◆ **Collected data**:
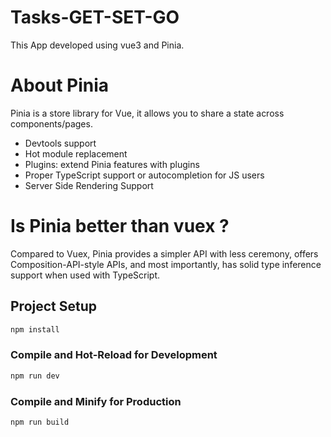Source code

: # Tasks-GET-SET-GO

This App developed using vue3 and Pinia.

# About Pinia
Pinia is a store library for Vue, it allows you to share a state across components/pages.
- Devtools support
- Hot module replacement
- Plugins: extend Pinia features with plugins
- Proper TypeScript support or autocompletion for JS users
- Server Side Rendering Support

# Is Pinia better than vuex ?


Compared to Vuex, Pinia provides a simpler API with less ceremony,
offers Composition-API-style APIs,
and most importantly, has solid type inference support when used with TypeScript.


## Project Setup

```sh
npm install
```

### Compile and Hot-Reload for Development

```sh
npm run dev
```

### Compile and Minify for Production

```sh
npm run build
```
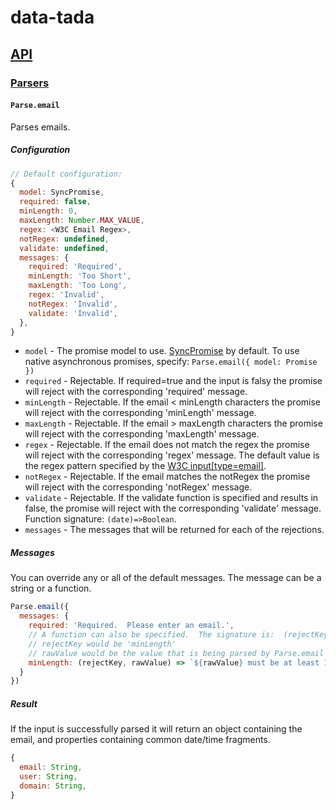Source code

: # data-tada

## [API](api.md)

### [Parsers](api.parse.md)

#### `Parse.email`

Parses emails.

##### Configuration
```js
// Default configuration:
{
  model: SyncPromise,
  required: false,
  minLength: 0,
  maxLength: Number.MAX_VALUE,
  regex: <W3C Email Regex>,
  notRegex: undefined,
  validate: undefined,
  messages: {
    required: 'Required',
    minLength: 'Too Short',
    maxLength: 'Too Long',
    regex: 'Invalid',
    notRegex: 'Invalid',
    validate: 'Invalid',
  },
}
```

- `model` - The promise model to use.  [SyncPromise](api.sync-promise.md) by default.  To use native asynchronous promises, specify: `Parse.email({ model: Promise })`
- `required` - Rejectable.  If required=true and the input is falsy the promise will reject with the corresponding 'required' message.
- `minLength` - Rejectable.  If the email < minLength characters the promise will reject with the corresponding 'minLength' message.
- `maxLength` - Rejectable.  If the email > maxLength characters the promise will reject with the corresponding 'maxLength' message.
- `regex` - Rejectable.  If the email does not match the regex the promise will reject with the corresponding 'regex' message.  The default value is the regex pattern specified by the [W3C input[type=email]](https://www.w3.org/TR/2012/WD-html-markup-20120320/input.email.html).
- `notRegex` - Rejectable.  If the email matches the notRegex the promise will reject with the corresponding 'notRegex' message.
- `validate` - Rejectable.  If the validate function is specified and results in false, the promise will reject with the corresponding 'validate' message.  Function signature: `(date)=>Boolean`.
- `messages` - The messages that will be returned for each of the rejections.

##### Messages
You can override any or all of the default messages.  The message can be a string or a function.
```js
Parse.email({
  messages: {
    required: 'Required.  Please enter an email.',
    // A function can also be specified.  The signature is:  (rejectKey, rawValue) => Any
    // rejectKey would be 'minLength'
    // rawValue would be the value that is being parsed by Parse.email
    minLength: (rejectKey, rawValue) => `${rawValue} must be at least 10 characters.`
  }
})
```

##### Result
If the input is successfully parsed it will return an object containing the email, and properties containing common date/time fragments.
```js
{
  email: String,
  user: String,
  domain: String,
}
```
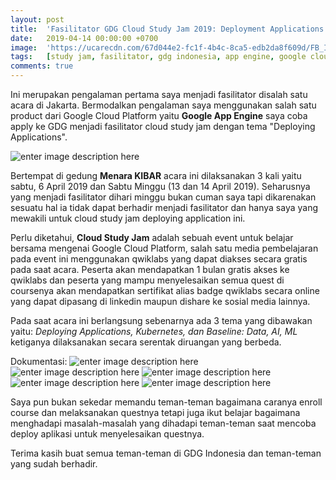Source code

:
 ```yaml
---
layout: post
title:  'Fasilitator GDG Cloud Study Jam 2019: Deployment Applications'
date:   2019-04-14 00:00:00 +0700
image:  'https://ucarecdn.com/67d044e2-fc1f-4b4c-8ca5-edb2da8f609d/FB_IMG_1555259424877.jpg'
tags:   [study jam, fasilitator, gdg indonesia, app engine, google cloud platform, events]
comments: true
---
```

Ini merupakan pengalaman pertama saya menjadi fasilitator disalah satu acara di Jakarta. Bermodalkan pengalaman saya menggunakan salah satu product dari Google Cloud Platform yaitu **Google App Engine** saya coba apply ke GDG menjadi fasilitator cloud study jam dengan tema "Deploying Applications".

![enter image description here](https://ucarecdn.com/daa665c7-e906-42ba-8914-1dd22e70503f/WhatsAppImage20190403at210826.jpeg)

Bertempat di gedung **Menara KIBAR** acara ini dilaksanakan 3 kali yaitu sabtu, 6 April 2019 dan Sabtu Minggu (13 dan 14 April 2019). Seharusnya yang menjadi fasilitator dihari minggu bukan cuman saya tapi dikarenakan sesuatu hal ia tidak dapat berhadir menjadi fasilitator dan hanya saya yang mewakili untuk cloud study jam deploying application ini. 

Perlu diketahui, **Cloud Study Jam** adalah sebuah event untuk belajar bersama mengenai Google Cloud Platform, salah satu media pembelajaran pada event ini menggunakan qwiklabs yang dapat diakses secara gratis pada saat acara. Peserta akan mendapatkan 1 bulan gratis akses ke qwiklabs dan peserta yang mampu menyelesaikan semua quest di coursenya akan mendapatkan sertifikat alias badge qwiklabs secara online yang dapat dipasang di linkedin maupun dishare ke sosial media lainnya.

Pada saat acara ini berlangsung sebenarnya ada 3 tema yang dibawakan yaitu: *Deploying Applications, Kubernetes, dan Baseline: Data, AI, ML* ketiganya dilaksanakan secara serentak diruangan yang berbeda.

Dokumentasi:
![enter image description here](https://ucarecdn.com/e00cb336-dfe3-4db2-9b2b-1c418fa884e7/IMG_20190415_000258_317.jpg)
![enter image description here](https://ucarecdn.com/5c0d0064-d1f1-4023-b7dc-0ba27edf2a7b/IMG_20190415_000258_318.jpg)
![enter image description here](https://ucarecdn.com/67d044e2-fc1f-4b4c-8ca5-edb2da8f609d/FB_IMG_1555259424877.jpg)
![enter image description here](https://res.cloudinary.com/dhvrpbtdd/image/upload/v1569159896/56960624_10211748640184938_3862323699696795648_n.jpg_rd2ywk.jpg)
![enter image description here](https://res.cloudinary.com/dhvrpbtdd/image/upload/v1569159897/56885230_10211748640944957_2738877589274755072_n.jpg_ofxn5y.jpg)

Saya pun bukan sekedar memandu teman-teman bagaimana caranya enroll course dan melaksanakan questnya tetapi juga ikut belajar bagaimana menghadapi masalah-masalah yang dihadapi teman-teman saat mencoba deploy aplikasi untuk menyelesaikan questnya.

Terima kasih buat semua teman-teman di GDG Indonesia dan teman-teman yang sudah berhadir. 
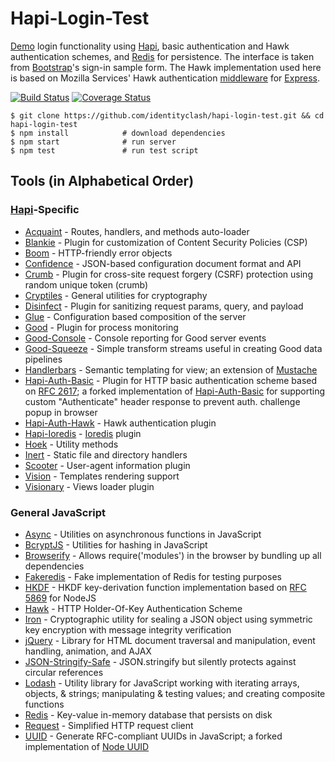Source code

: # Hapi-Login-Test

[Demo](https://hapi-login-test.herokuapp.com) login functionality using [Hapi](https://github.com/hapijs/hapi), basic authentication and Hawk authentication schemes, and [Redis](https://github.com/antirez/redis) for persistence. The interface is taken from [Bootstrap](https://getbootstrap.com/examples/signin/)'s sign-in sample form. The Hawk implementation used here is based on Mozilla Services' Hawk authentication [middleware](https://github.com/mozilla-services/express-hawkauth) for [Express](https://github.com/expressjs/express).

[![Build Status](https://travis-ci.org/identityclash/hapi-login-test.svg)](https://travis-ci.org/identityclash/hapi-login-test) [![Coverage Status](https://coveralls.io/repos/github/identityclash/hapi-login-test/badge.svg)](https://coveralls.io/github/identityclash/hapi-login-test)

```
$ git clone https://github.com/identityclash/hapi-login-test.git && cd hapi-login-test
$ npm install            # download dependencies
$ npm start              # run server
$ npm test               # run test script
```

## Tools (in Alphabetical Order)
### [Hapi](https://github.com/hapijs/hapi)-Specific
* [Acquaint](https://github.com/genediazjr/acquaint) - Routes, handlers, and methods auto-loader
* [Blankie](https://github.com/nlf/blankie) - Plugin for customization of Content Security Policies (CSP)
* [Boom](https://github.com/hapijs/boom) - HTTP-friendly error objects
* [Confidence](https://github.com/hapijs/confidence) - JSON-based configuration document format and API
* [Crumb](https://github.com/hapijs/crumb) - Plugin for cross-site request forgery (CSRF) protection using random unique token (crumb)
* [Cryptiles](https://github.com/hapijs/cryptiles) - General utilities for cryptography
* [Disinfect](https://github.com/genediazjr/Disinfect) - Plugin for sanitizing request params, query, and payload
* [Glue](https://github.com/hapijs/glue) - Configuration based composition of the server
* [Good](https://github.com/hapijs/good) - Plugin for process monitoring
* [Good-Console](https://github.com/hapijs/good-console) - Console reporting for Good server events
* [Good-Squeeze](https://github.com/hapijs/good-squeeze) - Simple transform streams useful in creating Good data pipelines
* [Handlerbars](https://github.com/wycats/handlebars.js) - Semantic templating for view; an extension of [Mustache](https://github.com/mustache/mustache.github.com)
* [Hapi-Auth-Basic](https://github.com/identityclash/hapi-auth-basic) - Plugin for HTTP basic authentication scheme based on [RFC 2617](https://www.ietf.org/rfc/rfc2617.txt); a forked implementation of [Hapi-Auth-Basic](https://github.com/hapijs/hapi-auth-basic) for supporting custom "Authenticate" header response to prevent auth. challenge popup in browser
* [Hapi-Auth-Hawk](https://github.com/hapijs/hapi-auth-hawk) - Hawk authentication plugin
* [Hapi-Ioredis](https://github.com/cilindrox/hapi-ioredis) - [Ioredis](https://github.com/luin/ioredis) plugin
* [Hoek](https://github.com/hapijs/hoek) - Utility methods
* [Inert](https://github.com/hapijs/inert) - Static file and directory handlers
* [Scooter](https://github.com/hapijs/scooter) - User-agent information plugin
* [Vision](https://github.com/hapijs/vision) - Templates rendering support
* [Visionary](https://github.com/hapijs/visionary) - Views loader plugin

### General JavaScript
* [Async](https://github.com/caolan/async) - Utilities on asynchronous functions in JavaScript
* [BcryptJS](https://github.com/dcodeIO/bcrypt.js) - Utilities for hashing in JavaScript
* [Browserify](https://github.com/substack/node-browserify) - Allows require('modules') in the browser by bundling up all dependencies
* [Fakeredis](https://github.com/hdachev/fakeredis) - Fake implementation of Redis for testing purposes
* [HKDF](https://github.com/benadida/node-hkdf) - HKDF key-derivation function implementation based on [RFC 5869](https://tools.ietf.org/html/rfc5869) for NodeJS
* [Hawk](https://github.com/hueniverse/hawk) - HTTP Holder-Of-Key Authentication Scheme
* [Iron](https://github.com/hueniverse/iron) - Cryptographic utility for sealing a JSON object using symmetric key encryption with message integrity verification
* [jQuery](https://github.com/jquery/jquery) - Library for HTML document traversal and manipulation, event handling, animation, and AJAX
* [JSON-Stringify-Safe](https://github.com/isaacs/json-stringify-safe) - JSON.stringify but silently protects against circular references
* [Lodash](https://github.com/lodash/lodash) - Utility library for JavaScript working with iterating arrays, objects, & strings; manipulating & testing values; and creating composite functions
* [Redis](https://github.com/antirez/redis) - Key-value in-memory database that persists on disk
* [Request](https://github.com/request/request) - Simplified HTTP request client
* [UUID](https://github.com/defunctzombie/node-uuid) - Generate RFC-compliant UUIDs in JavaScript; a forked implementation of [Node UUID](https://github.com/broofa/node-uuid)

◆ **WHAT YOU SHOULD DO**: Reproduce exactly the section above that begins at the line containing "for testing purposes" and ends at the line containing "Holder-Of-Key Authentication Scheme", leaving out all other lines.

◆ **EXERCISE RESPONSE**:
* [Fakeredis](https://github.com/hdachev/fakeredis) - Fake implementation of Redis for testing purposes
* [HKDF](https://github.com/benadida/node-hkdf) - HKDF key-derivation function implementation based on [RFC 5869](https://tools.ietf.org/html/rfc5869) for NodeJS
* [Hawk](https://github.com/hueniverse/hawk) - HTTP Holder-Of-Key Authentication Scheme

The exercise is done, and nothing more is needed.